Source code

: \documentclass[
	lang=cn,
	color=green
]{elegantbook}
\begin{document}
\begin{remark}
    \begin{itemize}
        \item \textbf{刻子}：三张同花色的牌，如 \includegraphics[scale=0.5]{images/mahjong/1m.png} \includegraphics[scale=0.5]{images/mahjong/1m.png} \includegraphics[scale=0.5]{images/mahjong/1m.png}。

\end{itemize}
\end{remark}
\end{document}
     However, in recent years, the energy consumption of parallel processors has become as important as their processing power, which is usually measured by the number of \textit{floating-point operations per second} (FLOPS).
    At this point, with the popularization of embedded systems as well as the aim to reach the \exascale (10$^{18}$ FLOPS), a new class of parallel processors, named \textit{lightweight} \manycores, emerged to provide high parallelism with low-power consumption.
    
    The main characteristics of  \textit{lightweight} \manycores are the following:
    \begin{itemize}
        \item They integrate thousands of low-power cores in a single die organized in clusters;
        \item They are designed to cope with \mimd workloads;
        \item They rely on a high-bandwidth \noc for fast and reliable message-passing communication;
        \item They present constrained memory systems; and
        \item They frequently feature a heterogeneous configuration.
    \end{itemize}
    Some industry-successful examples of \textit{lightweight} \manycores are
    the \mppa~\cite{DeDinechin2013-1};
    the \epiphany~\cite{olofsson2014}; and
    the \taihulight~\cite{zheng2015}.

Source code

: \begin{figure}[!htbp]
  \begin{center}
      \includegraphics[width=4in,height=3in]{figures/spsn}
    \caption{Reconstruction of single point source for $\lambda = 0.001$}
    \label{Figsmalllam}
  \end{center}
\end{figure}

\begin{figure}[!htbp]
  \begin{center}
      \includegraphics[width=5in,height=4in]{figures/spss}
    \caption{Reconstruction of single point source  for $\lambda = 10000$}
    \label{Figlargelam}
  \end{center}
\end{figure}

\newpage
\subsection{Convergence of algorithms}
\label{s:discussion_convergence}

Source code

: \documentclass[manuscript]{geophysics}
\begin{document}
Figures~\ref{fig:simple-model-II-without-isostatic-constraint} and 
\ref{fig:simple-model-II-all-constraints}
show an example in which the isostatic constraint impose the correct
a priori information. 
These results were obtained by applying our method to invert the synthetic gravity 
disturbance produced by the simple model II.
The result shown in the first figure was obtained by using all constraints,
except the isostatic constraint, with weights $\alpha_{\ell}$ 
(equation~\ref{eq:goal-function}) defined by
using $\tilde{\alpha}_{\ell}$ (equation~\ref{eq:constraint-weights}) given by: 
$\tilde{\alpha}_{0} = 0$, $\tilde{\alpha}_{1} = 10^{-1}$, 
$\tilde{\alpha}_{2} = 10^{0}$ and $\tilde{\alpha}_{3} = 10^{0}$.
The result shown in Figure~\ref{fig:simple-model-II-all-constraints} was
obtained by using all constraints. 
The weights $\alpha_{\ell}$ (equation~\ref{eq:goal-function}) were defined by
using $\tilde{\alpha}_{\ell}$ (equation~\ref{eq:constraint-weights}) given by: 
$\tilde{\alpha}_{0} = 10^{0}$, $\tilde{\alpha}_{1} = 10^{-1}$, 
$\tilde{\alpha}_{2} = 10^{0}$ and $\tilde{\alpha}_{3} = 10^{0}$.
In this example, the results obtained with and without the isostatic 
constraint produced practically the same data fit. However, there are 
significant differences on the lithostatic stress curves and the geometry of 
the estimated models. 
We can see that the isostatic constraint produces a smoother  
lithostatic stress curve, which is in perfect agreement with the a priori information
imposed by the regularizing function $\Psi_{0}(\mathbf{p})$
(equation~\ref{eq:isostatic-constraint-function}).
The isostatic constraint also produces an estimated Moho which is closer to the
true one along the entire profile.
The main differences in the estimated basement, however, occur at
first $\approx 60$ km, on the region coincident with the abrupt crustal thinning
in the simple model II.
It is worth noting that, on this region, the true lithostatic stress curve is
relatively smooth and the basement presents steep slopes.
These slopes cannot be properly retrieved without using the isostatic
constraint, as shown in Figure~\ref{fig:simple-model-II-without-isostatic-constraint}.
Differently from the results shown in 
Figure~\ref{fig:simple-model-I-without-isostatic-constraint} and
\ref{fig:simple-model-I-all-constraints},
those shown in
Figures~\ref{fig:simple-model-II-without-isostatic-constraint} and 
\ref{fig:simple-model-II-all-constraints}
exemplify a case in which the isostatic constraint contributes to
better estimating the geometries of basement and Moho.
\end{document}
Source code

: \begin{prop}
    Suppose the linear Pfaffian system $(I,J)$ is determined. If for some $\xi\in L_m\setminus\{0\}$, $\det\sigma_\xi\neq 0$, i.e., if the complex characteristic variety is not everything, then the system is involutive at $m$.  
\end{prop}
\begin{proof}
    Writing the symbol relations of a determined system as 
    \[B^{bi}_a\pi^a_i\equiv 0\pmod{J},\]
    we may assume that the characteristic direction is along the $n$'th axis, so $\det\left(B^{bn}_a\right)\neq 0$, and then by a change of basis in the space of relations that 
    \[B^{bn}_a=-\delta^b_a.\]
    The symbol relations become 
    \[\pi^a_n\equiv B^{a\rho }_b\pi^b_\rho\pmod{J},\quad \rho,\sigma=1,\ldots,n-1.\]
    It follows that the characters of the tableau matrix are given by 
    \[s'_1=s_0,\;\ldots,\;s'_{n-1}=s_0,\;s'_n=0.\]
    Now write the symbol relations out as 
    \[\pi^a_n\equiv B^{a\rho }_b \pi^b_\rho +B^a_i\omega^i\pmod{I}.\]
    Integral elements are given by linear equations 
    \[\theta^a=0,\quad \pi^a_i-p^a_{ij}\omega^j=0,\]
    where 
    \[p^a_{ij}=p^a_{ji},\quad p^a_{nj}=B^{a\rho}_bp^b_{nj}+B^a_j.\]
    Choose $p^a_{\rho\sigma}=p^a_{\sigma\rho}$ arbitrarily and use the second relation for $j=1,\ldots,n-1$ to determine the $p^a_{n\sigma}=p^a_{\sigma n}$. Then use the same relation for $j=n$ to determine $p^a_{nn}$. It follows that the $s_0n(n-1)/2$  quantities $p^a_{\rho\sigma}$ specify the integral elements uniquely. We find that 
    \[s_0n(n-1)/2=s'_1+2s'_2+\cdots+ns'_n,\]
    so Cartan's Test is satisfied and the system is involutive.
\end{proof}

What you are asked to do :: When you restate the listing, keep each line identical to the original.

Solution for this problem ::
Source code

: \documentclass[
	lang=cn,
	color=green
]{elegantbook}
\begin{document}
\begin{remark}
    \begin{itemize}
        \item \textbf{刻子}：三张同花色的牌，如 \includegraphics[scale=0.5]{images/mahjong/1m.png} \includegraphics[scale=0.5]{images/mahjong/1m.png} \includegraphics[scale=0.5]{images/mahjong/1m.png}。

\end{itemize}
\end{remark}
\end{document}
     However, in recent years, the energy consumption of parallel processors has become as important as their processing power, which is usually measured by the number of \textit{floating-point operations per second} (FLOPS).
    At this point, with the popularization of embedded systems as well as the aim to reach the \exascale (10$^{18}$ FLOPS), a new class of parallel processors, named \textit{lightweight} \manycores, emerged to provide high parallelism with low-power consumption.
    
    The main characteristics of  \textit{lightweight} \manycores are the following:
    \begin{itemize}
        \item They integrate thousands of low-power cores in a single die organized in clusters;
        \item They are designed to cope with \mimd workloads;
        \item They rely on a high-bandwidth \noc for fast and reliable message-passing communication;
        \item They present constrained memory systems; and
        \item They frequently feature a heterogeneous configuration.
    \end{itemize}
    Some industry-successful examples of \textit{lightweight} \manycores are
    the \mppa~\cite{DeDinechin2013-1};
    the \epiphany~\cite{olofsson2014}; and
    the \taihulight~\cite{zheng2015}.

Source code

: \begin{figure}[!htbp]
  \begin{center}
      \includegraphics[width=4in,height=3in]{figures/spsn}
    \caption{Reconstruction of single point source for $\lambda = 0.001$}
    \label{Figsmalllam}
  \end{center}
\end{figure}

\begin{figure}[!htbp]
  \begin{center}
      \includegraphics[width=5in,height=4in]{figures/spss}
    \caption{Reconstruction of single point source  for $\lambda = 10000$}
    \label{Figlargelam}
  \end{center}
\end{figure}

\newpage
\subsection{Convergence of algorithms}
\label{s:discussion_convergence}

Source code

: \documentclass[manuscript]{geophysics}
\begin{document}
Figures~\ref{fig:simple-model-II-without-isostatic-constraint} and 
\ref{fig:simple-model-II-all-constraints}
show an example in which the isostatic constraint impose the correct
a priori information. 
These results were obtained by applying our method to invert the synthetic gravity 
disturbance produced by the simple model II.
The result shown in the first figure was obtained by using all constraints,
except the isostatic constraint, with weights $\alpha_{\ell}$ 
(equation~\ref{eq:goal-function}) defined by
using $\tilde{\alpha}_{\ell}$ (equation~\ref{eq:constraint-weights}) given by: 
$\tilde{\alpha}_{0} = 0$, $\tilde{\alpha}_{1} = 10^{-1}$, 
$\tilde{\alpha}_{2} = 10^{0}$ and $\tilde{\alpha}_{3} = 10^{0}$.
The result shown in Figure~\ref{fig:simple-model-II-all-constraints} was
obtained by using all constraints. 
The weights $\alpha_{\ell}$ (equation~\ref{eq:goal-function}) were defined by
using $\tilde{\alpha}_{\ell}$ (equation~\ref{eq:constraint-weights}) given by: 
$\tilde{\alpha}_{0} = 10^{0}$, $\tilde{\alpha}_{1} = 10^{-1}$, 
$\tilde{\alpha}_{2} = 10^{0}$ and $\tilde{\alpha}_{3} = 10^{0}$.
In this example, the results obtained with and without the isostatic 
constraint produced practically the same data fit. However, there are 
significant differences on the lithostatic stress curves and the geometry of 
the estimated models. 
We can see that the isostatic constraint produces a smoother  
lithostatic stress curve, which is in perfect agreement with the a priori information
imposed by the regularizing function $\Psi_{0}(\mathbf{p})$
(equation~\ref{eq:isostatic-constraint-function}).
The isostatic constraint also produces an estimated Moho which is closer to the
true one along the entire profile.
The main differences in the estimated basement, however, occur at
first $\approx 60$ km, on the region coincident with the abrupt crustal thinning
in the simple model II.
It is worth noting that, on this region, the true lithostatic stress curve is
relatively smooth and the basement presents steep slopes.
These slopes cannot be properly retrieved without using the isostatic
constraint, as shown in Figure~\ref{fig:simple-model-II-without-isostatic-constraint}.
Differently from the results shown in 
Figure~\ref{fig:simple-model-I-without-isostatic-constraint} and
\ref{fig:simple-model-I-all-constraints},
those shown in
Figures~\ref{fig:simple-model-II-without-isostatic-constraint} and 
\ref{fig:simple-model-II-all-constraints}
exemplify a case in which the isostatic constraint contributes to
better estimating the geometries of basement and Moho.
\end{document}
Source code

: \begin{prop}
    Suppose the linear Pfaffian system $(I,J)$ is determined. If for some $\xi\in L_m\setminus\{0\}$, $\det\sigma_\xi\neq 0$, i.e., if the complex characteristic variety is not everything, then the system is involutive at $m$.  
\end{prop}
\begin{proof}
    Writing the symbol relations of a determined system as 
    \[B^{bi}_a\pi^a_i\equiv 0\pmod{J},\]
    we may assume that the characteristic direction is along the $n$'th axis, so $\det\left(B^{bn}_a\right)\neq 0$, and then by a change of basis in the space of relations that 
    \[B^{bn}_a=-\delta^b_a.\]
    The symbol relations become 
    \[\pi^a_n\equiv B^{a\rho }_b\pi^b_\rho\pmod{J},\quad \rho,\sigma=1,\ldots,n-1.\]
    It follows that the characters of the tableau matrix are given by 
    \[s'_1=s_0,\;\ldots,\;s'_{n-1}=s_0,\;s'_n=0.\]
    Now write the symbol relations out as 
    \[\pi^a_n\equiv B^{a\rho }_b \pi^b_\rho +B^a_i\omega^i\pmod{I}.\]
    Integral elements are given by linear equations 
    \[\theta^a=0,\quad \pi^a_i-p^a_{ij}\omega^j=0,\]
    where 
    \[p^a_{ij}=p^a_{ji},\quad p^a_{nj}=B^{a\rho}_bp^b_{nj}+B^a_j.\]
    Choose $p^a_{\rho\sigma}=p^a_{\sigma\rho}$ arbitrarily and use the second relation for $j=1,\ldots,n-1$ to determine the $p^a_{n\sigma}=p^a_{\sigma n}$. Then use the same relation for $j=n$ to determine $p^a_{nn}$. It follows that the $s_0n(n-1)/2$  quantities $p^a_{\rho\sigma}$ specify the integral elements uniquely. We find that 
    \[s_0n(n-1)/2=s'_1+2s'_2+\cdots+ns'_n,\]
    so Cartan's Test is satisfied and the system is involutive.
\end{proof}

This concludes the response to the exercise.